Extracted records

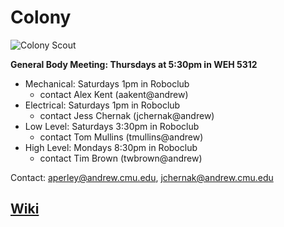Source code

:Colony
======

![Colony Scout](http://roboticsclub.org/redmine/attachments/download/250/colony_scout_spread_november_2009_2.png)

**General Body Meeting: Thursdays at 5:30pm in WEH 5312**
- Mechanical: Saturdays 1pm in Roboclub
  - contact Alex Kent (aakent@andrew)
- Electrical: Saturdays 1pm in Roboclub
  - contact Jess Chernak (jchernak@andrew)
- Low Level: Saturdays 3:30pm in Roboclub
  - contact Tom Mullins (tmullins@andrew)
- High Level: Mondays 8:30pm in Roboclub
  - contact Tim Brown (twbrown@andrew)


Contact: [aperley@andrew.cmu.edu](mailto:aperley@andrew.cmu.edu), [jchernak@andrew.cmu.edu](mailto:jchernak@andrew.cmu.edu)

[Wiki](https://github.com/CMU-Robotics-Club/Colony/wiki)
--------------------------------------------------------
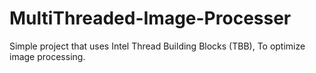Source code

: # MultiThreaded-Image-Processer
Simple project that uses Intel Thread Building Blocks (TBB), To optimize image processing. 




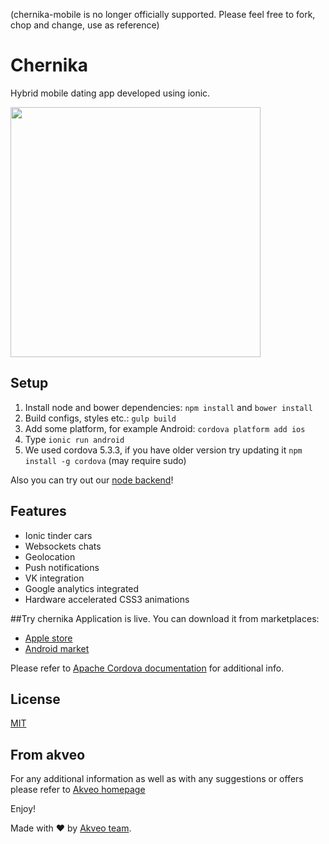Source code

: (chernika-mobile is no longer officially supported. Please feel free to fork, chop and change, use as reference)

# Chernika
Hybrid mobile dating app developed using ionic.

<img src="http://i.imgur.com/OvXNrFu.gif" width="400">

## Setup
1. Install node and bower dependencies: `npm install` and `bower install`
2. Build configs, styles etc.: `gulp build`
3. Add some platform, for example Android: `cordova platform add ios`
4. Type `ionic run android`
5. We used cordova 5.3.3, if you have older version try updating it `npm install -g cordova` (may require sudo)

Also you can try out our [node backend](https://github.com/akveo/chernika-server)!  

## Features

* Ionic tinder cars
* Websockets chats
* Geolocation
* Push notifications
* VK integration
* Google analytics integrated
* Hardware accelerated CSS3 animations

##Try chernika
Application is live. You can download it from marketplaces:
* [Apple store](https://itunes.apple.com/us/app/chernika/id1063634137)
* [Android market](https://play.google.com/store/apps/details?id=com.akveo.pinder)

Please refer to [Apache Cordova documentation](http://cordova.apache.org/docs/en/4.0.0/) for additional info.

## License
[MIT](/LICENSE.txt)

## From akveo
For any additional information as well as with any suggestions or offers please refer to [Akveo homepage](http://akveo.com)

Enjoy!

Made with ♥ by [Akveo team](http://akveo.com/).
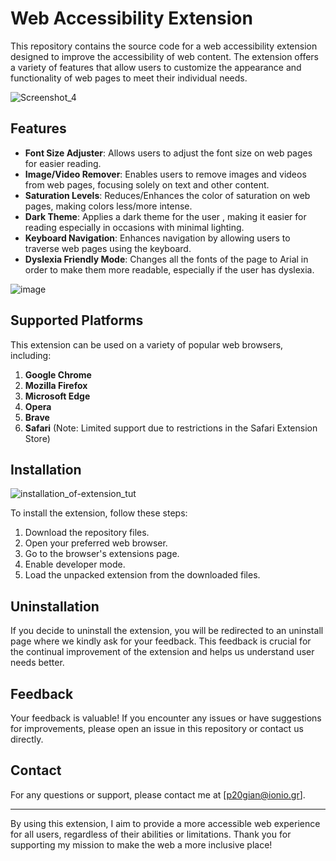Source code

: # Web Accessibility Extension

This repository contains the source code for a web accessibility extension designed to improve the accessibility of web content. The extension offers a variety of features that allow users to customize the appearance and functionality of web pages to meet their individual needs. 

![Screenshot_4](https://github.com/P2020134/Thesis/assets/92644348/39f1edcf-c476-4094-aeff-ae6eeb1ed0c3)


## Features
- **Font Size Adjuster**: Allows users to adjust the font size on web pages for easier reading.
- **Image/Video Remover**: Enables users to remove images and videos from web pages, focusing solely on text and other content.
- **Saturation Levels**: Reduces/Enhances the color of saturation on web pages, making colors less/more intense.
- **Dark Theme**: Applies a dark theme for the user , making it easier for reading especially in occasions with minimal lighting.
- **Keyboard Navigation**: Enhances navigation by allowing users to traverse web pages using the keyboard.
- **Dyslexia Friendly Mode**: Changes all the fonts of the page to Arial in order to make them more readable, especially if the user has dyslexia.

![image](https://github.com/user-attachments/assets/eb1e9f20-eb3b-41fc-9b78-4e01b45dd485)





## Supported Platforms

This extension can be used on a variety of popular web browsers, including:

1. **Google Chrome**
2. **Mozilla Firefox**
3. **Microsoft Edge**
4. **Opera**
5. **Brave**
6. **Safari** (Note: Limited support due to restrictions in the Safari Extension Store)

## Installation
![installation_of-extension_tut](https://github.com/user-attachments/assets/a9b7055c-b8fa-4c58-bc35-790b848a3faf)

To install the extension, follow these steps:

1. Download the repository files.
2. Open your preferred web browser.
3. Go to the browser's extensions page.
4. Enable developer mode.
5. Load the unpacked extension from the downloaded files.

## Uninstallation

If you decide to uninstall the extension, you will be redirected to an uninstall page where we kindly ask for your feedback. This feedback is crucial for the continual improvement of the extension and helps us understand user needs better.

## Feedback

Your feedback is valuable! If you encounter any issues or have suggestions for improvements, please open an issue in this repository or contact us directly.

## Contact

For any questions or support, please contact me at [p20gian@ionio.gr].

---

By using this extension, I aim to provide a more accessible web experience for all users, regardless of their abilities or limitations. Thank you for supporting my mission to make the web a more inclusive place!
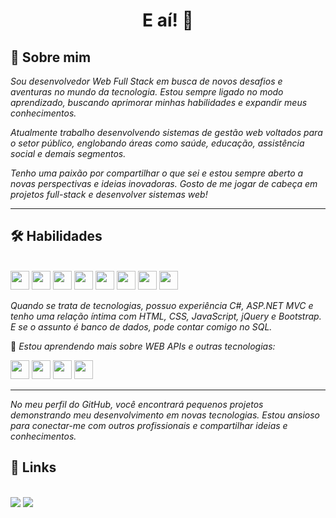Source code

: 
<h1 align="center">E aí! 👋</h1>

## 🚀 Sobre mim
*Sou desenvolvedor Web Full Stack em busca de novos desafios e aventuras no mundo da tecnologia. 
Estou sempre ligado no modo aprendizado, buscando aprimorar minhas habilidades e expandir meus conhecimentos.*

*Atualmente trabalho desenvolvendo sistemas de gestão web voltados para o setor público, 
englobando áreas como saúde, educação, assistência social e demais segmentos.*

*Tenho uma paixão por compartilhar o que sei e estou sempre aberto a novas perspectivas e ideias inovadoras. 
Gosto de me jogar de cabeça em projetos full-stack e desenvolver sistemas web!*
<hr>

## 🛠 Habilidades

<br>

<div style="display: inline">
  <img width='30' height='30' src="https://cdn.jsdelivr.net/gh/devicons/devicon/icons/csharp/csharp-original.svg" />
  <img width='30' height='30' src="https://cdn.jsdelivr.net/gh/devicons/devicon/icons/dot-net/dot-net-plain-wordmark.svg" />
  <img width='30' height='30' src="https://cdn.jsdelivr.net/gh/devicons/devicon/icons/html5/html5-original.svg" />
  <img width='30' height='30' src="https://cdn.jsdelivr.net/gh/devicons/devicon/icons/jquery/jquery-plain-wordmark.svg" />
  <img width='30' height='30' src="https://cdn.jsdelivr.net/gh/devicons/devicon/icons/javascript/javascript-plain.svg" />
  <img width='30' height='30' src="https://cdn.jsdelivr.net/gh/devicons/devicon/icons/css3/css3-original.svg" />
  <img width='30' height='30' src="https://cdn.jsdelivr.net/gh/devicons/devicon/icons/bootstrap/bootstrap-original-wordmark.svg" />
  <img width='30' height='30' src="https://cdn.jsdelivr.net/gh/devicons/devicon/icons/microsoftsqlserver/microsoftsqlserver-plain-wordmark.svg" />
</div>

<br>

*Quando se trata de tecnologias, possuo experiência C#, ASP.NET MVC e tenho uma relação íntima com HTML, CSS, JavaScript, jQuery e Bootstrap. 
E se o assunto é banco de dados, pode contar comigo no SQL.*

🧠 *Estou aprendendo mais sobre WEB APIs e outras tecnologias:*

<div style="display: inline">
  <img width='30' height='30' src="https://cdn.jsdelivr.net/gh/devicons/devicon/icons/typescript/typescript-original.svg" />
  <img width='30' height='30' src="https://cdn.jsdelivr.net/gh/devicons/devicon/icons/angularjs/angularjs-original.svg" />
  <img width='30' height='30' src="https://cdn.jsdelivr.net/gh/devicons/devicon/icons/nodejs/nodejs-original.svg" />
  <img width='30' height='30' src="https://cdn.jsdelivr.net/gh/devicons/devicon/icons/dotnetcore/dotnetcore-original.svg" />
</div>

<br>

<hr>

*No meu perfil do GitHub, você encontrará pequenos projetos demonstrando meu desenvolvimento em novas tecnologias.
Estou ansioso para conectar-me com outros profissionais e compartilhar ideias e conhecimentos.*

## 🔗 Links

<br>
<a href="https://www.linkedin.com/in/leandro-valle-68573a140/"><img src="https://img.shields.io/badge/linkedin-%230077B5.svg?style=for-the-badge&logo=linkedin&logoColor=white"></a>
<a href="https://www.instagram.com/leandrovallew/"><img src="https://img.shields.io/badge/Instagram-%23E4405F.svg?style=for-the-badge&logo=Instagram&logoColor=white"></a>

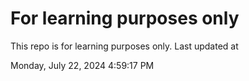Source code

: # For learning purposes only
This repo is for learning purposes only.
Last updated at

Monday, July 22, 2024 4:59:17 PM

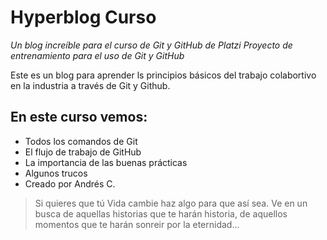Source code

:# Hyperblog Curso
*Un blog increíble para el curso de Git y GitHub de Platzi Proyecto de entrenamiento para el uso de Git y GitHub*

Este es un blog para aprender ls principios básicos del trabajo colabortivo en la  industria a través de Git y Github.

## En este curso vemos: 
- Todos los comandos de Git 
-  El flujo de trabajo de GitHub
- La importancia de las buenas prácticas
- Algunos trucos
- Creado por Andrés C.

> Si quieres que tú Vida cambie haz algo para que así sea. Ve en un busca de aquellas historias que te harán historia, de aquellos momentos que te harán sonreir por la eternidad...
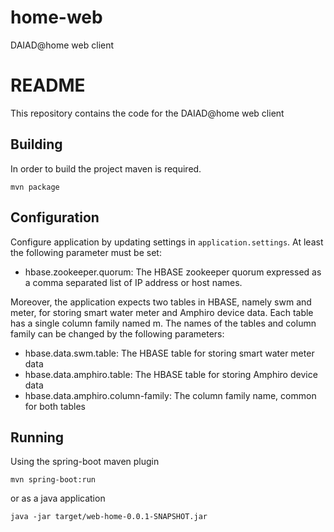 # home-web
DAIAD@home web client
# README

This repository contains the code for the DAIAD@home web client

## Building

In order to build the project maven is required.

    mvn package

## Configuration

Configure application by updating settings in `application.settings`. At least the following parameter must be set:

* hbase.zookeeper.quorum: The HBASE zookeeper quorum expressed as a comma separated list of IP address or host names.

Moreover, the application expects two tables in HBASE, namely swm and meter, for storing smart water meter and Amphiro device data. Each table has a single column family named m. The names of the tables and column family can be changed by the following parameters:

* hbase.data.swm.table: The HBASE table for storing smart water meter data
* hbase.data.amphiro.table: The HBASE table for storing Amphiro device data
* hbase.data.amphiro.column-family: The column family name, common for both tables


## Running

Using the spring-boot maven plugin

    mvn spring-boot:run
 
or as a java application

    java -jar target/web-home-0.0.1-SNAPSHOT.jar
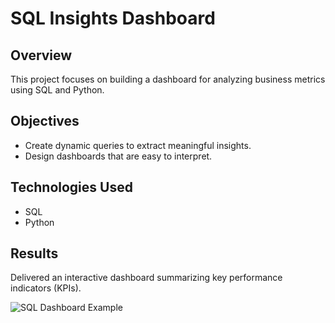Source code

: # SQL Insights Dashboard

## Overview
This project focuses on building a dashboard for analyzing business metrics using SQL and Python.

## Objectives
- Create dynamic queries to extract meaningful insights.
- Design dashboards that are easy to interpret.

## Technologies Used
- SQL
- Python

## Results
Delivered an interactive dashboard summarizing key performance indicators (KPIs).

![SQL Dashboard Example](https://github.com/bonifazdaniel/danielbonifazportfolio/blob/main/assets/sql_dashboard.png)

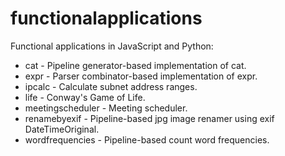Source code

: # functionalapplications

Functional applications in JavaScript and Python:

* cat - Pipeline generator-based implementation of cat.
* expr - Parser combinator-based implementation of expr.
* ipcalc - Calculate subnet address ranges.
* life - Conway's Game of Life.
* meetingscheduler - Meeting scheduler.
* renamebyexif - Pipeline-based jpg image renamer using exif DateTimeOriginal.
* wordfrequencies - Pipeline-based count word frequencies.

# Assignment
Starting at the line above that has "Application is live." and ending at the line that has "This extension can", copy each line exactly, leaving the pictures out and adding nothing.

# Task response
Application is live. You can download it from marketplaces:
* [Apple store](https://itunes.apple.com/us/app/chernika/id1063634137)
* [Android market](https://play.google.com/store/apps/details?id=com.akveo.pinder)

Please refer to [Apache Cordova documentation](http://cordova.apache.org/docs/en/4.0.0/) for additional info.

## License
[MIT](/LICENSE.txt)

## From akveo
For any additional information as well as with any suggestions or offers please refer to [Akveo homepage](http://akveo.com)

Enjoy!

Made with ♥ by [Akveo team](http://akveo.com/).
Source code

: # Web Accessibility Extension

This repository contains the source code for a web accessibility extension designed to improve the accessibility of web content. The extension offers a variety of features that allow users to customize the appearance and functionality of web pages to meet their individual needs. 

![Screenshot_4](https://github.com/P2020134/Thesis/assets/92644348/39f1edcf-c476-4094-aeff-ae6eeb1ed0c3)


## Features
- **Font Size Adjuster**: Allows users to adjust the font size on web pages for easier reading.
- **Image/Video Remover**: Enables users to remove images and videos from web pages, focusing solely on text and other content.
- **Saturation Levels**: Reduces/Enhances the color of saturation on web pages, making colors less/more intense.
- **Dark Theme**: Applies a dark theme for the user , making it easier for reading especially in occasions with minimal lighting.
- **Keyboard Navigation**: Enhances navigation by allowing users to traverse web pages using the keyboard.
- **Dyslexia Friendly Mode**: Changes all the fonts of the page to Arial in order to make them more readable, especially if the user has dyslexia.

![image](https://github.com/user-attachments/assets/eb1e9f20-eb3b-41fc-9b78-4e01b45dd485)





## Supported Platforms

This extension can be used on a variety of popular web browsers, including:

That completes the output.